George Marais, risk analyst at Coface, believes this remains one of the major reasons why the ICT sector contributes such a small percentage to the country’s GDP. “In addition, the industry is still facing a severe skills shortage; however, employee salaries are increasing at a rate that could soon negatively affect the industry.”
Coface says that IT market revenues are expected to grow at a compound annual growth rate of 7,6% p.a. over the five year period, 2010 to 2015.
The group puts South Africa as the 20th largest consumer of IT products and services in the world. “Storage should out-perform other hardware areas due to continued virtualisation and cloud computing initiatives,” it said.
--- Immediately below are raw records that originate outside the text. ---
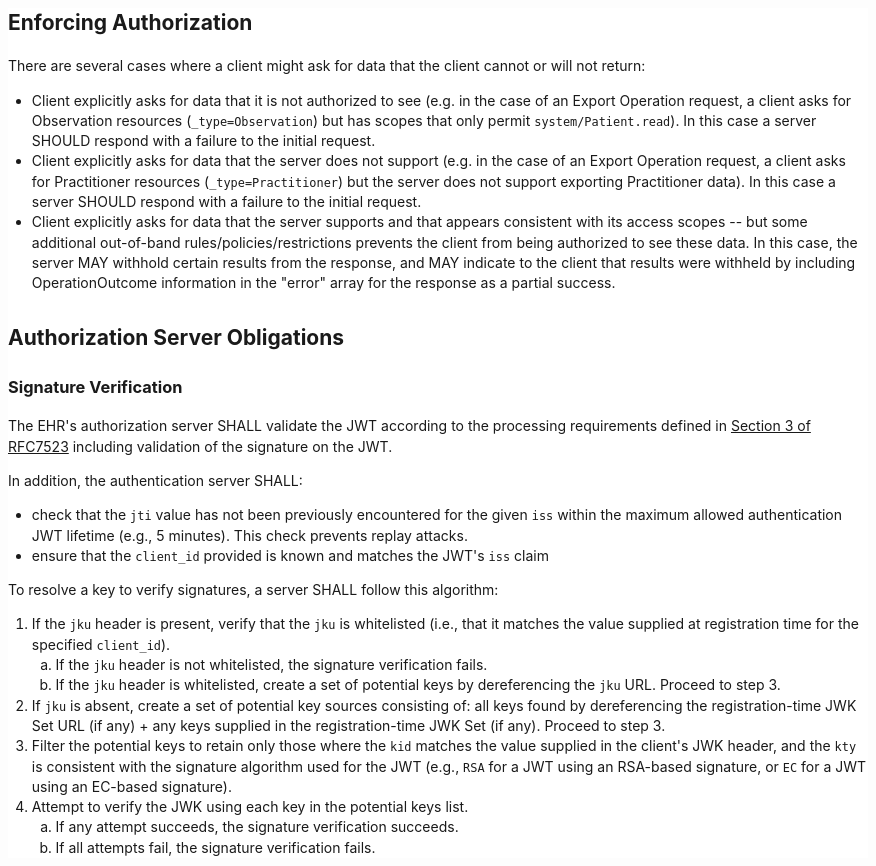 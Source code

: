 
## Enforcing Authorization

There are several cases where a client might ask for data that the client cannot or will not return:
* Client explicitly asks for data that it is not authorized to see (e.g. in the case of an Export Operation request, a client asks for Observation resources (`_type=Observation`) but has scopes that only permit `system/Patient.read`). In this case a server SHOULD respond with a failure to the initial request.
* Client explicitly asks for data that the server does not support (e.g. in the case of an Export Operation request, a client asks for Practitioner resources (`_type=Practitioner`) but the server does not support exporting Practitioner data). In this case a server SHOULD respond with a failure to the initial request.
* Client explicitly asks for data that the server supports and that appears consistent with its access scopes -- but some additional out-of-band rules/policies/restrictions prevents the client from being authorized to see these data. In this case, the server MAY withhold certain results from the response, and MAY indicate to the client that results were withheld by including OperationOutcome information in the "error" array for the response as a partial success.

## Authorization Server Obligations

### Signature Verification

The EHR's authorization server SHALL validate the JWT according to the
processing requirements defined in [Section 3 of RFC7523](https://tools.ietf.org/html/rfc7523#section-3) including validation of the signature on the JWT.

In addition, the authentication server SHALL:
* check that the `jti` value has not been previously encountered for the given `iss` within the maximum allowed authentication JWT lifetime (e.g., 5 minutes). This check prevents replay attacks.
* ensure that the `client_id` provided is known and matches the JWT's `iss` claim

To resolve a key to verify signatures, a server SHALL follow this algorithm:

<ol>
  <li>If the <code>jku</code> header is present, verify that the <code>jku</code> is whitelisted (i.e., that it
    matches the value supplied at registration time for the specified <code>client_id</code>).
    <ol type="a">
      <li>If the <code>jku</code> header is not whitelisted, the signature verification fails.</li>
      <li>If the <code>jku</code> header is whitelisted, create a set of potential keys by dereferencing the <code>jku</code> URL. Proceed to step 3.</li>
    </ol>
  </li>
  <li> If <code>jku</code> is absent, create a set of potential key sources consisting of: all keys found by dereferencing the registration-time JWK Set URL (if any) + any keys supplied in the registration-time JWK Set (if any). Proceed to step 3.</li>
  <li> Filter the potential keys to retain only those where the <code>kid</code> matches the value supplied in the client's JWK header, and the <code>kty</code> is consistent with the signature algorithm used for the JWT (e.g., <code>RSA</code> for a JWT using an RSA-based signature, or <code>EC</code> for a JWT using an EC-based signature).</li>
  <li> Attempt to verify the JWK using each key in the potential keys list.
    <ol type="a">
      <li> If any attempt succeeds, the signature verification succeeds.</li>
      <li> If all attempts fail, the signature verification fails.</li>
    </ol>
  </li>
</ol>
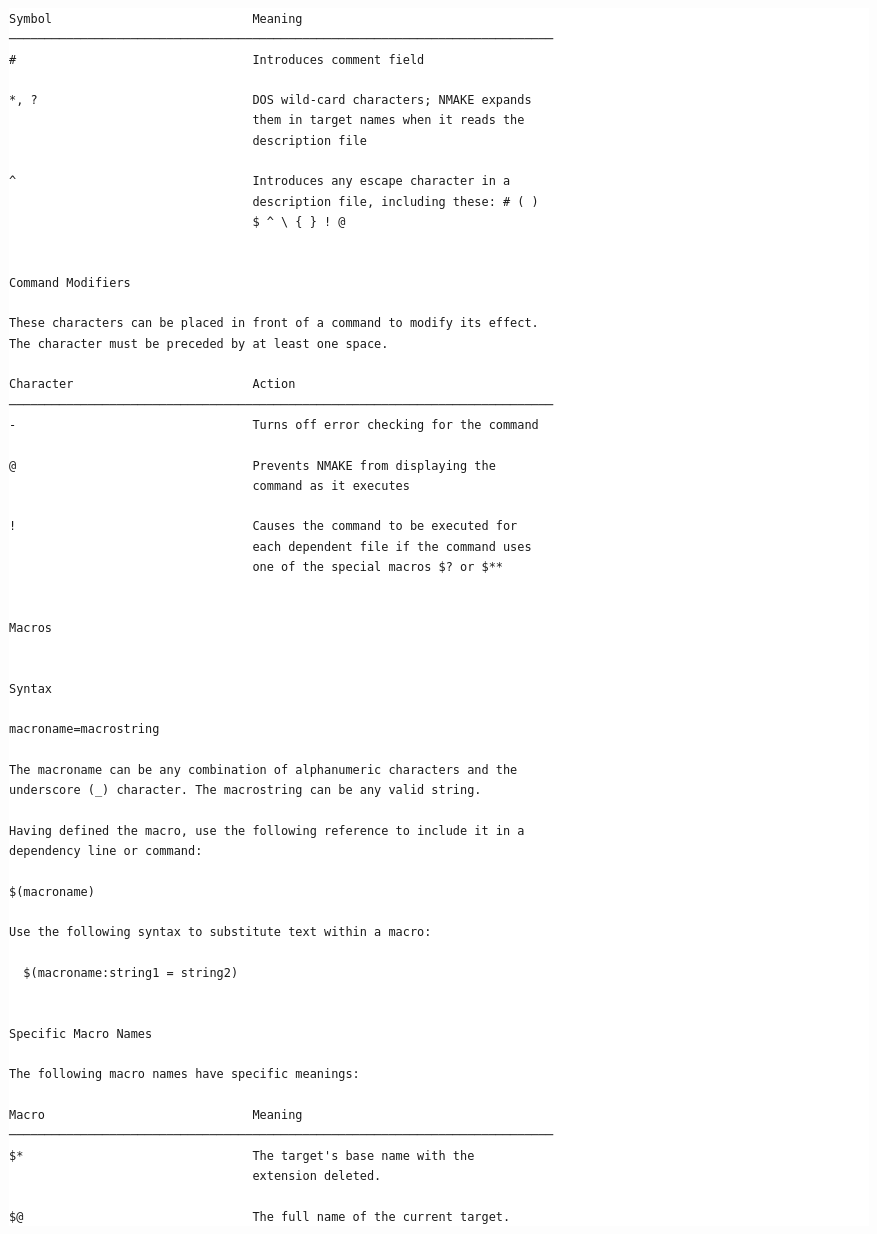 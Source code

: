 	Symbol                            Meaning
	────────────────────────────────────────────────────────────────────────────
	#                                 Introduces comment field
	
	*, ?                              DOS wild-card characters; NMAKE expands
	                                  them in target names when it reads the
	                                  description file
	
	^                                 Introduces any escape character in a
	                                  description file, including these: # ( )
	                                  $ ^ \ { } ! @
	
	
	Command Modifiers
	
	These characters can be placed in front of a command to modify its effect.
	The character must be preceded by at least one space.
	
	Character                         Action
	────────────────────────────────────────────────────────────────────────────
	-                                 Turns off error checking for the command
	
	@                                 Prevents NMAKE from displaying the
	                                  command as it executes
	
	!                                 Causes the command to be executed for
	                                  each dependent file if the command uses
	                                  one of the special macros $? or $**
	
	
	Macros
	
	
	Syntax
	
	macroname=macrostring
	
	The macroname can be any combination of alphanumeric characters and the
	underscore (_) character. The macrostring can be any valid string.
	
	Having defined the macro, use the following reference to include it in a
	dependency line or command:
	
	$(macroname)
	
	Use the following syntax to substitute text within a macro:
	
	  $(macroname:string1 = string2)
	
	
	Specific Macro Names
	
	The following macro names have specific meanings:
	
	Macro                             Meaning
	────────────────────────────────────────────────────────────────────────────
	$*                                The target's base name with the
	                                  extension deleted.
	
	$@                                The full name of the current target.
	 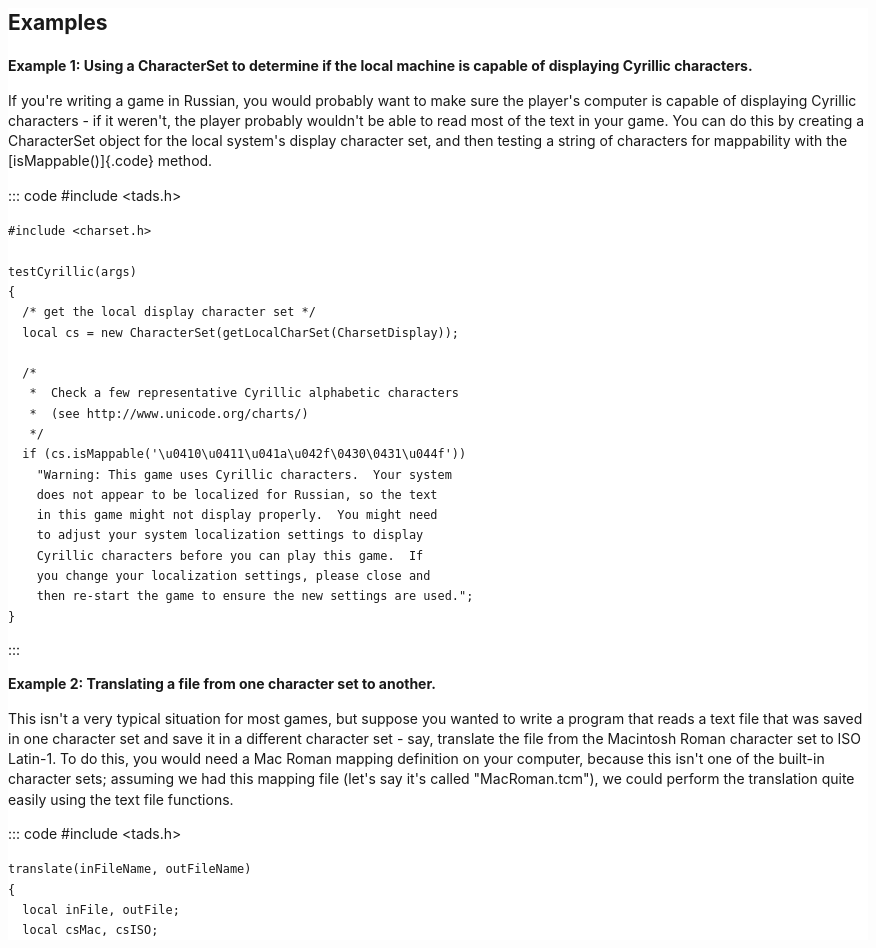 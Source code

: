 ## Examples

**Example 1: Using a CharacterSet to determine if the local machine is
capable of displaying Cyrillic characters.**

If you\'re writing a game in Russian, you would probably want to make
sure the player\'s computer is capable of displaying Cyrillic
characters - if it weren\'t, the player probably wouldn\'t be able to
read most of the text in your game. You can do this by creating a
CharacterSet object for the local system\'s display character set, and
then testing a string of characters for mappability with the
[isMappable()]{.code} method.

::: code
    #include <tads.h>

    #include <charset.h>

    testCyrillic(args)
    {
      /* get the local display character set */
      local cs = new CharacterSet(getLocalCharSet(CharsetDisplay));

      /*
       *  Check a few representative Cyrillic alphabetic characters
       *  (see http://www.unicode.org/charts/)
       */
      if (cs.isMappable('\u0410\u0411\u041a\u042f\0430\0431\u044f'))
        "Warning: This game uses Cyrillic characters.  Your system
        does not appear to be localized for Russian, so the text
        in this game might not display properly.  You might need
        to adjust your system localization settings to display
        Cyrillic characters before you can play this game.  If
        you change your localization settings, please close and
        then re-start the game to ensure the new settings are used.";
    }
:::

**Example 2: Translating a file from one character set to another.**

This isn\'t a very typical situation for most games, but suppose you
wanted to write a program that reads a text file that was saved in one
character set and save it in a different character set - say, translate
the file from the Macintosh Roman character set to ISO Latin-1. To do
this, you would need a Mac Roman mapping definition on your computer,
because this isn\'t one of the built-in character sets; assuming we had
this mapping file (let\'s say it\'s called \"MacRoman.tcm\"), we could
perform the translation quite easily using the text file functions.

::: code
    #include <tads.h>

    translate(inFileName, outFileName)
    {
      local inFile, outFile;
      local csMac, csISO;
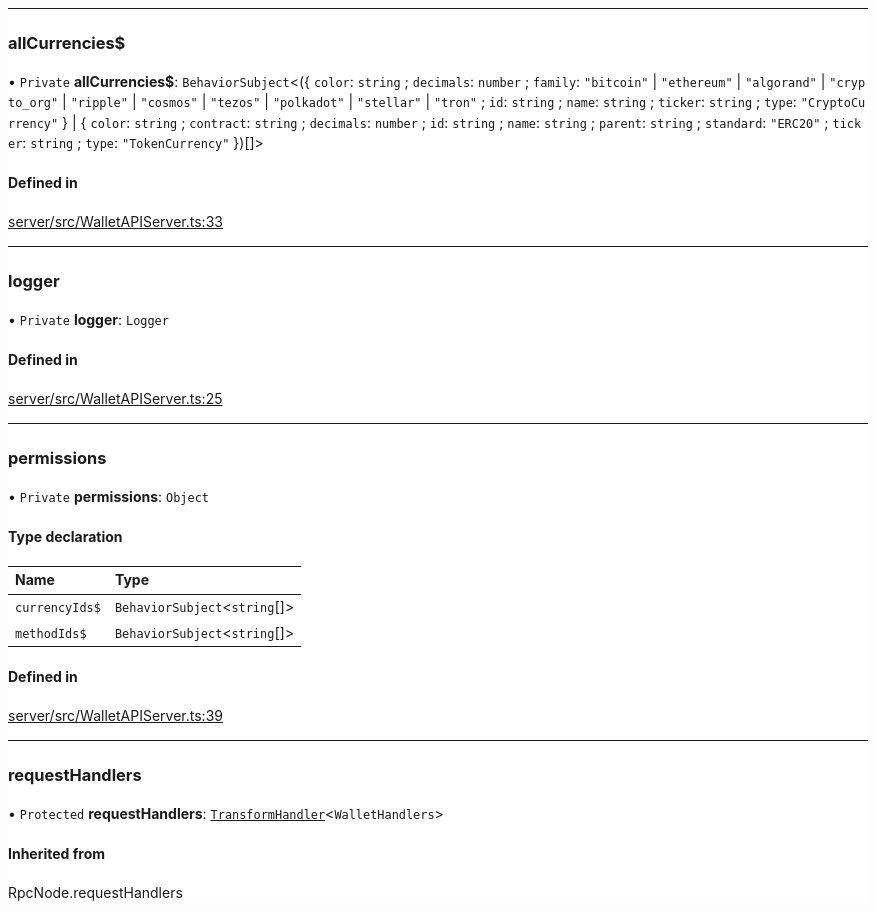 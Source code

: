 ___

### allCurrencies$

• `Private` **allCurrencies$**: `BehaviorSubject`<({ `color`: `string` ; `decimals`: `number` ; `family`: ``"bitcoin"`` \| ``"ethereum"`` \| ``"algorand"`` \| ``"crypto_org"`` \| ``"ripple"`` \| ``"cosmos"`` \| ``"tezos"`` \| ``"polkadot"`` \| ``"stellar"`` \| ``"tron"`` ; `id`: `string` ; `name`: `string` ; `ticker`: `string` ; `type`: ``"CryptoCurrency"``  } \| { `color`: `string` ; `contract`: `string` ; `decimals`: `number` ; `id`: `string` ; `name`: `string` ; `parent`: `string` ; `standard`: ``"ERC20"`` ; `ticker`: `string` ; `type`: ``"TokenCurrency"``  })[]\>

#### Defined in

[server/src/WalletAPIServer.ts:33](https://github.com/LedgerHQ/wallet-api/blob/main/packages/server/src/WalletAPIServer.ts#L33)

___

### logger

• `Private` **logger**: `Logger`

#### Defined in

[server/src/WalletAPIServer.ts:25](https://github.com/LedgerHQ/wallet-api/blob/main/packages/server/src/WalletAPIServer.ts#L25)

___

### permissions

• `Private` **permissions**: `Object`

#### Type declaration

| Name | Type |
| :------ | :------ |
| `currencyIds$` | `BehaviorSubject`<`string`[]\> |
| `methodIds$` | `BehaviorSubject`<`string`[]\> |

#### Defined in

[server/src/WalletAPIServer.ts:39](https://github.com/LedgerHQ/wallet-api/blob/main/packages/server/src/WalletAPIServer.ts#L39)

___

### requestHandlers

• `Protected` **requestHandlers**: [`TransformHandler`](../#transformhandler)<`WalletHandlers`\>

#### Inherited from

RpcNode.requestHandlers
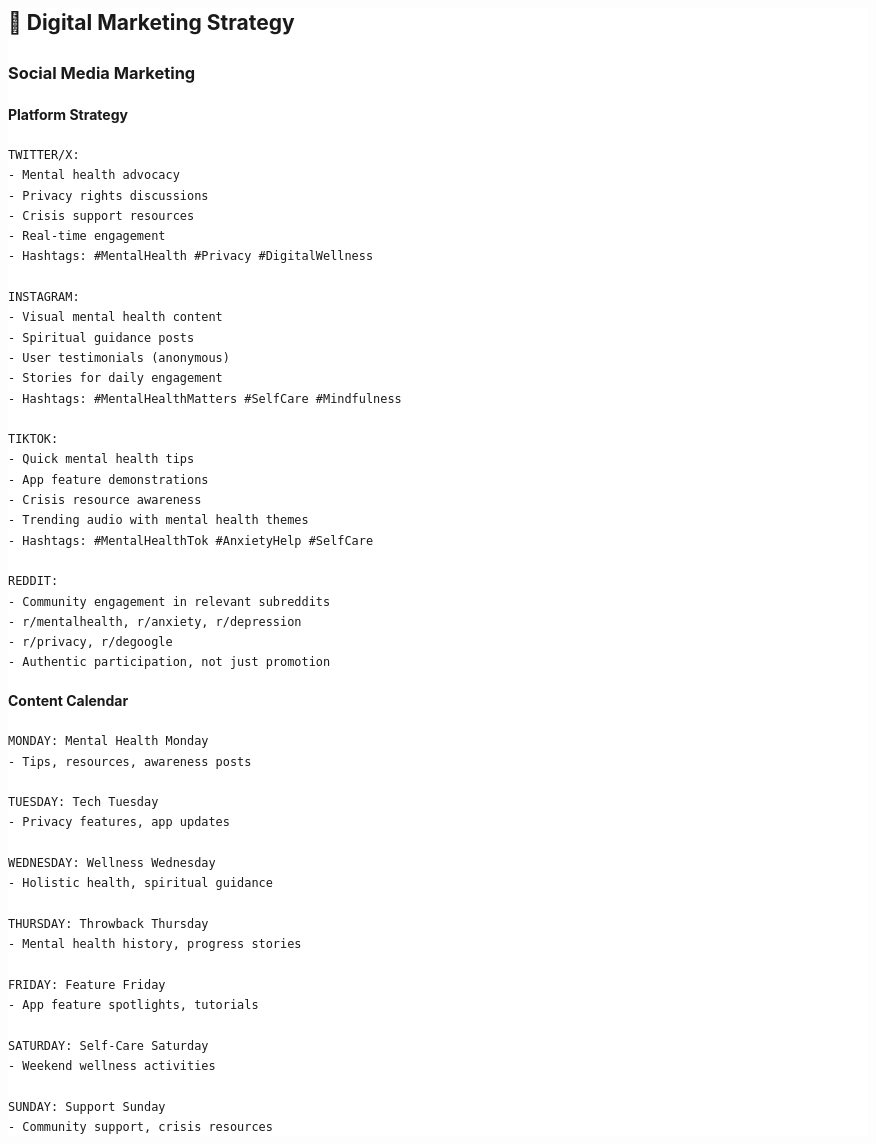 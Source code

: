 ## 📱 **Digital Marketing Strategy**

### **Social Media Marketing**

#### **Platform Strategy**
```
TWITTER/X:
- Mental health advocacy
- Privacy rights discussions
- Crisis support resources
- Real-time engagement
- Hashtags: #MentalHealth #Privacy #DigitalWellness

INSTAGRAM:
- Visual mental health content
- Spiritual guidance posts
- User testimonials (anonymous)
- Stories for daily engagement
- Hashtags: #MentalHealthMatters #SelfCare #Mindfulness

TIKTOK:
- Quick mental health tips
- App feature demonstrations
- Crisis resource awareness
- Trending audio with mental health themes
- Hashtags: #MentalHealthTok #AnxietyHelp #SelfCare

REDDIT:
- Community engagement in relevant subreddits
- r/mentalhealth, r/anxiety, r/depression
- r/privacy, r/degoogle
- Authentic participation, not just promotion
```

#### **Content Calendar**
```
MONDAY: Mental Health Monday
- Tips, resources, awareness posts

TUESDAY: Tech Tuesday
- Privacy features, app updates

WEDNESDAY: Wellness Wednesday
- Holistic health, spiritual guidance

THURSDAY: Throwback Thursday
- Mental health history, progress stories

FRIDAY: Feature Friday
- App feature spotlights, tutorials

SATURDAY: Self-Care Saturday
- Weekend wellness activities

SUNDAY: Support Sunday
- Community support, crisis resources
```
“The IT education market is of a high standard. This is prompting a growing number of post-graduates to enter the field. South Africa’s well-developed software infrastructure remains an international player and [is] recognised in the fields of security and payroll solutions. This positions SA well as a potential participant in the global market,” Marais said.
Marais further opined that South African companies are world leaders in pre-payment, revenue management and fraud prevention systems and in the manufacture of set-top boxes – all exported successfully to the rest of the world. The industry is characterised by technology leadership in electronic banking services, he said.
Coface stresses that, despite the lack of focus on R&D, the electronics industry is growing at levels well-above the overall GDP growth rate. ”The sector is highly competitive, producing high value-added electronic products, and it’s expected to continue showing strong growth in the future due to key competitive advantages specific to the country and the continent,” Marais said.
In May, a study conducted by World Wide Worx for Google SA found that the total spend by SA consumers, SMEs, and government on products and services via internet in 2011 – as well as on Internet infrastructure – amounted to R59 billion.
It noted further that South Africa’s Internet economy contributes 2% to the country’s GDP, and is forecast to reach 2.5% by 2016.
The Department of Science and Technology says South Africa has maintained a steady growth in R&D expenditure over the past decade,with gross expenditure on research and development (GERD) growing five-fold from R4 billion in 1997/98, to R21 billion in 2008/09.
The ratio of GERD as a percentage of GDP, it said, has also expanded over this period – from 0.69% to 0.92%. ICT GERD, as a percentage of GDP, was at 0.13% in 2008/09.
The Coface Group provides companies around the globe with solutions to protect them against the risk of financial default of their clients, both on the domestic market and for export.
Each quarter, it publishes its assessments of country risk for 157 countries based on its knowledge of companies’ payment behaviour and on the expertise of its 350 underwriters.